■ WHAT YOU ARE ASKED TO DO
Within the data that follows, how many lines contain the word "Info"? Reply with only the number.

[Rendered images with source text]

>>

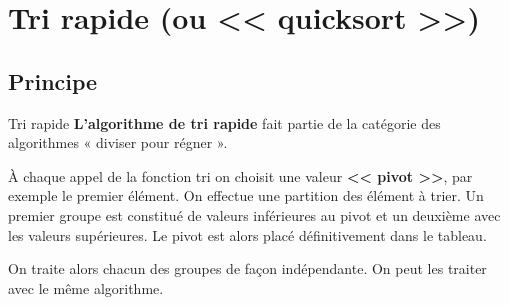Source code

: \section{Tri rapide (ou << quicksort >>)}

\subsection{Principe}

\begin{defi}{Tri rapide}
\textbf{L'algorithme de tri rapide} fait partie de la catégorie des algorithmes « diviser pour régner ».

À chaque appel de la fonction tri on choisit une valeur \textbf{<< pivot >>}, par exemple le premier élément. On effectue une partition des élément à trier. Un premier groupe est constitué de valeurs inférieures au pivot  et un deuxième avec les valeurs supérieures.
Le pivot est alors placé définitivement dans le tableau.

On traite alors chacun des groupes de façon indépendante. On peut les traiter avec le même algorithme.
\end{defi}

<<
>>

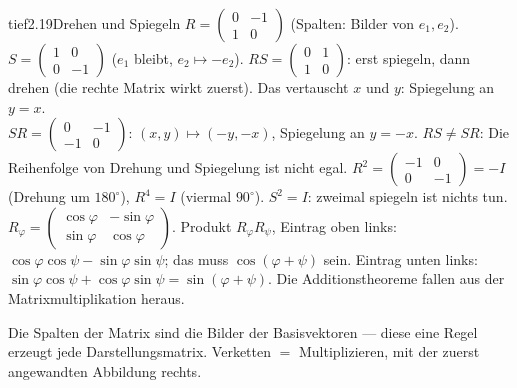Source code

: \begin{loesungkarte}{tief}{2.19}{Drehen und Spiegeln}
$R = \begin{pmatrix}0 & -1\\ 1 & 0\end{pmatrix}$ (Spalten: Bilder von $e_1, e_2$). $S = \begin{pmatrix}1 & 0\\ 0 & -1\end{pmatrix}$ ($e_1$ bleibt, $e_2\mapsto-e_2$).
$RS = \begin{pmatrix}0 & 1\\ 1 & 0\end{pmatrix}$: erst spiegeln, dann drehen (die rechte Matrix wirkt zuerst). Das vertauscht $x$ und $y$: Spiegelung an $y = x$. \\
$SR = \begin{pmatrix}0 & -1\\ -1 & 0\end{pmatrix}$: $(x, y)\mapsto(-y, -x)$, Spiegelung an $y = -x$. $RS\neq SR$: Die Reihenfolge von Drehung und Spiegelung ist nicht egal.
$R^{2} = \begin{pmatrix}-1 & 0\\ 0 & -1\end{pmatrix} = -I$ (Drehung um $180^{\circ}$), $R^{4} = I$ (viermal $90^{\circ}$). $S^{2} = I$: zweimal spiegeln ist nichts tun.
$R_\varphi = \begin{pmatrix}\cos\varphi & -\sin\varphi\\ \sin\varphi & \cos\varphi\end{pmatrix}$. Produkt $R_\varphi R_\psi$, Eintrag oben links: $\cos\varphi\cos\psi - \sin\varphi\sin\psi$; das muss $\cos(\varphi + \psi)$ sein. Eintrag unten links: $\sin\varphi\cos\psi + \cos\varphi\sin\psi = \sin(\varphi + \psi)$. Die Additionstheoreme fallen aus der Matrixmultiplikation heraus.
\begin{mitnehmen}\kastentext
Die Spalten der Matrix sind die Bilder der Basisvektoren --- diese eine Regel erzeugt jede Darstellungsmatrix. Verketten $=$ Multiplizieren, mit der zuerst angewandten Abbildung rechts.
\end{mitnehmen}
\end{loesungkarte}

<<
>>

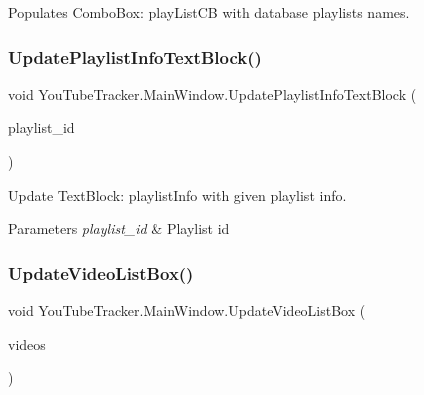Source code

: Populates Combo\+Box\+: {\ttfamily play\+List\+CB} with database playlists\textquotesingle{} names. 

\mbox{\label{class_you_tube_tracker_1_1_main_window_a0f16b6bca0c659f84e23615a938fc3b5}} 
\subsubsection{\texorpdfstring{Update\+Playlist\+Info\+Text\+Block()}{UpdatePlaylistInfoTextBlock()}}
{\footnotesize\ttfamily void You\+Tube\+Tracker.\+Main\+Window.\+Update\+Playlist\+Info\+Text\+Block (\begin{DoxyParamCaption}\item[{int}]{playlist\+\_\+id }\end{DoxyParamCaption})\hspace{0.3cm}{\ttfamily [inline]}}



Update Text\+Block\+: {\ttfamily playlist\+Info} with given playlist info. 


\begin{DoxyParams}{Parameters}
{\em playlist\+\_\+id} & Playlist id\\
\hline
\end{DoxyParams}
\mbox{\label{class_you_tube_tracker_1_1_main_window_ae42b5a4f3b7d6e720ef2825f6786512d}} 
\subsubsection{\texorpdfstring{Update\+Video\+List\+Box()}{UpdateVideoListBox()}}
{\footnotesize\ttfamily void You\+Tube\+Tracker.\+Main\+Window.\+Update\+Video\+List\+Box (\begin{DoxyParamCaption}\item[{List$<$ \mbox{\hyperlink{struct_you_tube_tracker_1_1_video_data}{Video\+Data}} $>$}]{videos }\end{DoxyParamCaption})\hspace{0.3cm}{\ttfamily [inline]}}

<<

■ SOLUTION TO THIS PROBLEM
3